Nachtspeicherheizungen mit getrennter Messung?

Heizung und Strom – Getrennte Messung

Nachtspeicherheizungen haben in der Regel einen eigenen Stromzähler für den Stromverbrauch. Der Haushaltsstrom wird mit einem eigenen Zähler separat gemessen.

Wichtig: Durch die getrennten Messung gelten die beiden Stromzähler als getrennte Abnahmestellen. Also ist es möglich einen Stromanbieter für den Heizstrom und einen anderen Stromanbieter für den Haushaltsstrom zu haben. Durch die getrennte Behandlung erhalten Sie für jeden Stromzähler eine eigene Jahresabrechnung. Nach einem Wechsel des Stromanbieters bleiben die Leitungen und die Zähler im Besitz des örtlichen Netzbetreibers. Dieser übernimmt auch weiterhin die Wartung und Entstörung. Bei einem Wechsel des Nachtstromanbieters ist es Voraussetzung, dass der heimische Anschluss unterbrechbar ist. Sonst sind keinerlei technischen Umstellungen notwendig.

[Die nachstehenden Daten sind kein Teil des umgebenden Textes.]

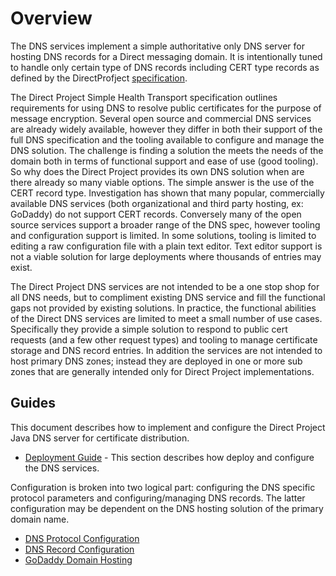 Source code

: # Overview

The DNS services implement a simple authoritative only DNS server for hosting DNS records for a Direct messaging domain. It is intentionally tuned to handle only certain type of DNS records including CERT type records as defined by the DirectProfject [specification](http://wiki.directproject.org/w/images/e/e6/Applicability_Statement_for_Secure_Health_Transport_v1.2.pdf).

The Direct Project Simple Health Transport specification outlines requirements for using DNS to resolve public certificates for the purpose of message encryption.  Several open source and commercial DNS services are already widely available, however they differ in both their support of the full DNS specification and the tooling available to configure and manage the DNS solution. The challenge is finding a solution the meets the needs of the domain both in terms of functional support and ease of use (good tooling). So why does the Direct Project provides its own DNS solution when are there already so many viable options. The simple answer is the use of the CERT record type. Investigation has shown that many popular, commercially available DNS services (both organizational and third party hosting, ex: GoDaddy) do not support CERT records. Conversely many of the open source services support a broader range of the DNS spec, however tooling and configuration support is limited. In some solutions, tooling is limited to editing a raw configuration file with a plain text editor. Text editor support is not a viable solution for large deployments where thousands of entries may exist.

The Direct Project DNS services are not intended to be a one stop shop for all DNS needs, but to compliment existing DNS service and fill the functional gaps not provided by existing solutions. In practice, the functional abilities of the Direct DNS services are limited to meet a small number of use cases. Specifically they provide a simple solution to respond to public cert requests (and a few other request types) and tooling to manage certificate storage and DNS record entries. In addition the services are not intended to host primary DNS zones; instead they are deployed in one or more sub zones that are generally intended only for Direct Project implementations.


## Guides

This document describes how to implement and configure the Direct Project Java DNS server for certificate distribution.

* [Deployment Guide](DepGuide) - This section describes how deploy and configure the DNS services.


Configuration is broken into two logical part: configuring the DNS specific protocol parameters and configuring/managing DNS records. The latter configuration may be dependent on the DNS hosting solution of the primary domain name.
* [DNS Protocol Configuration](DNSProtConfig)
* [DNS Record Configuration](DNSRecConfig)
* [GoDaddy Domain Hosting](GoDaddy) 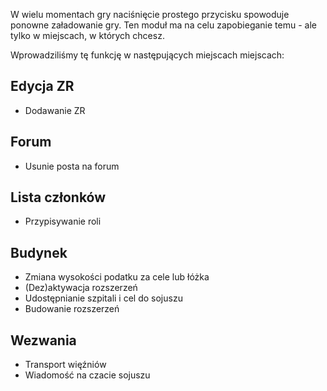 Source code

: W wielu momentach gry naciśnięcie prostego przycisku spowoduje ponowne załadowanie gry.
Ten moduł ma na celu zapobieganie temu - ale tylko w miejscach, w których chcesz.

Wprowadziliśmy tę funkcję w następujących miejscach miejscach:

## Edycja ZR

* Dodawanie ZR

## Forum

* Usunie posta na forum

## Lista członków

* Przypisywanie roli

## Budynek

* Zmiana wysokości podatku za cele lub łóżka
* (Dez)aktywacja rozszerzeń
* Udostępnianie szpitali i cel do sojuszu
* Budowanie rozszerzeń

## Wezwania

* Transport więźniów
* Wiadomość na czacie sojuszu
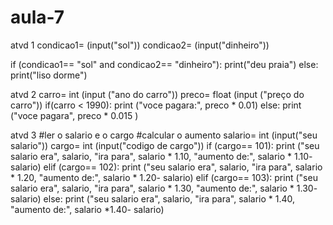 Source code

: # aula-7
atvd 1
condicao1= (input("sol"))
condicao2= (input("dinheiro"))

if (condicao1== "sol" and condicao2== "dinheiro"):
    print("deu praia")
else:
    print("liso dorme")

atvd 2
carro= int (input ("ano do carro"))
preco= float (input ("preço do carro"))
if(carro < 1990):
    print ("voce pagara:", preco * 0.01)
else:
    print ("voce pagara", preco * 0.015 )

atvd 3
#ler o salario e o cargo
#calcular o aumento
salario= int (input("seu salario"))
cargo= int (input("codigo de cargo"))
if (cargo== 101):
    print ("seu salario era", salario, "ira para", salario * 1.10, "aumento de:", salario * 1.10- salario)
elif (cargo== 102):
    print ("seu salario era", salario, "ira para", salario * 1.20, "aumento de:", salario * 1.20- salario)
elif (cargo== 103):
    print ("seu salario era", salario, "ira para", salario * 1.30, "aumento de:", salario * 1.30- salario)
else: 
    print ("seu salario era", salario, "ira para", salario * 1.40, "aumento de:", salario *1.40- salario)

Heizung und Strom – Gemeinsame Messung

Auf der anderen Seite gibt es Nachspeicherheizungen bei den der Haushaltsstrom und der Nachtspeicherstrom mit einem gemeinsamen Stromzähler erfasst wird. Lange Zeit bestand hier keine Möglichkeit zu wechseln. Mittlerweile gibt es jedoch auch hier günstige Alternativen bei der Nutzung einer Nachtspeicherheizung mit gemeinsamer Messung.

Nachts speichern, tagsüber heizen

Nachtspeicherheizungen erzeugen Wärme durch Strom. Dieser wird nachts gespeichert und am Tag zum Heizen genutzt. Trotz ihrer geringen Energieeffizienz eignen sich die Heizungen besonders mit der Nutzung von erneuerbaren Energien.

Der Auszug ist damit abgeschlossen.